In addition to structural changes, APOE ε4 has also shown great impact on brain function. Memory is the first cognitive domain to be affected by AD [42], and impairments have been found in APOE ε4 carriers relative to noncarriers [43, 44]. Using functional MRI (fMRI), Bookheimer et al. observed that during a memory task in a group of healthy subjects (aged 47–82), APOE ε4 carriers demonstrated significant increases in the left parahippocampal region, the left dorsal prefrontal cortex, the inferior-superior parietal lobes, and the anterior cingulate gyrus (Figure 5; [32]). In addition, the extent and the intensity of activation for the APOE ε4 carriers were greater in the left inferior frontal region, the right prefrontal cortex, the transverse temporal gyri bilaterally, the left posterior temporal, and inferior parietal regions relative to the noncarriers (carriers of the APOE ε3 allele). Direct comparisons of APOE ε4 carriers and noncarriers further demonstrated the greater extent and magnitude of activity in the left prefrontal, bilateral orbitofrontal, and superior temporal regions. In carriers of the APOE ε4 allele, it has been demonstrated in inferior and superior parietal regions.

Figure 5

Statistical parametric maps of the brain used to assess subjects’ performance on memory-activation tests in carriers of the APOE ε4 allele and carriers of the APOE ε3 allele. The signal intensity increased significantly in the left inferior frontal region, the right prefrontal cortex, the transverse temporal gyri bilaterally, and the left posterior temporal and inferior parietal regions in both groups. However, both the extent and the intensity of activation were greater among the carriers of the APOE ε4 allele. The carriers of the APOE ε4 allele also had significant increases in the left parahippocampal, the left dorsal prefrontal cortex, and in the inferior and superior parietal lobes and the anterior cingulate gyrus. Direct comparisons of the carriers of the APOE ε4 allele and the carriers of the APOE ε3 allele (bottom panel, which shows the difference between the carriers) further demonstrated the greater extent and magnitude of activity in the left prefrontal region and bilateral orbitofrontal, superior temporal, and inferior and superior parietal regions in the carriers of the APOE ε4 allele (adapted with permission from [32]).

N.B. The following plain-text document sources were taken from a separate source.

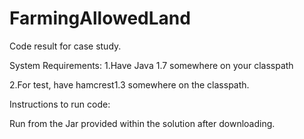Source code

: # FarmingAllowedLand

Code result for case study.

System Requirements:
1.Have Java 1.7 somewhere on your classpath

2.For test, have hamcrest1.3 somewhere on the classpath.


Instructions to run code:

Run from the Jar provided within the solution after downloading.
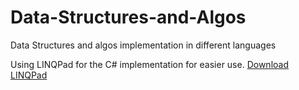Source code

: # Data-Structures-and-Algos
Data Structures and algos implementation in different languages

Using LINQPad for the C# implementation for easier use.
[Download LINQPad](https://www.linqpad.net/Download.aspx)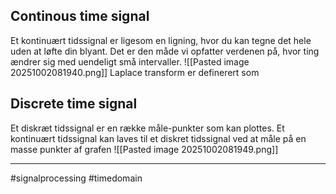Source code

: ## Continous time signal
Et kontinuært tidssignal er ligesom en ligning, hvor du kan tegne det hele uden at løfte din blyant. Det er den måde vi opfatter verdenen på, hvor ting ændrer sig med uendeligt små intervaller.
![[Pasted image 20251002081940.png]]
Laplace transform er definerert som

## Discrete time signal
Et diskræt tidssignal er en række måle-punkter som kan plottes. Et kontinuært tidssignal kan laves til et diskret tidssignal ved at måle på en masse punkter af grafen
![[Pasted image 20251002081949.png]]

---
#signalprocessing #timedomain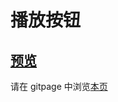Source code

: # 播放按钮

## [预览](src/index.html)

请在 gitpage 中浏览[本页](https://mekefly.github.io/quick-style/button-play)
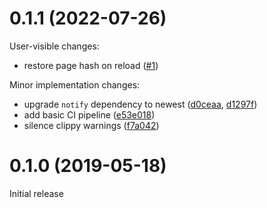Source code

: # 0.1.1 (2022-07-26)

User-visible changes:
- restore page hash on reload ([#1](https://github.com/sbarral/spook/pull/1))

Minor implementation changes:
- upgrade `notify` dependency to newest ([d0ceaa](https://github.com/sbarral/spook/commit/e53e01830400f92c52e1f0eb10eb8e3a5e699da8), [d1297f](https://github.com/sbarral/spook/commit/d1297ff1d3eb9c6034ef12678aa53ad9e8f4136a))
- add basic CI pipeline ([e53e018](https://github.com/sbarral/spook/commit/e53e01830400f92c52e1f0eb10eb8e3a5e699da8))
- silence clippy warnings ([f7a042](https://github.com/sbarral/spook/commit/f7a042de54097942af0ff7ffba484e3a6377f99e))

# 0.1.0 (2019-05-18)

Initial release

In a younger group (mean age = 21–30), APOE ε4 carriers demonstrated increased task-induced brain activation in hippocampus relative to the noncarriers [45, 46]. Overactivity of brain function has also been found in young APOE ε4 carriers but disproportionately reduced with advancing age even before the onset of measurable memory impairment (Figure 6; [33]). In both age groups, a significant interaction has been found between age and APOE ε4 status in the hippocampi, frontal pole, subcortical nuclei, middle temporal gyri, and cerebellum. These results have suggested that APOE genotype determines age-related changes in brain function, and greater activation reflects greater cognitive “effort” by APOE ε4 carriers to obtain the same level of performance as the noncarriers, and/or reflect neuronal mechanism to compensate for processes, such as reduced synaptic plasticity, neuronal growth, or altered long-term potentiation in the carriers.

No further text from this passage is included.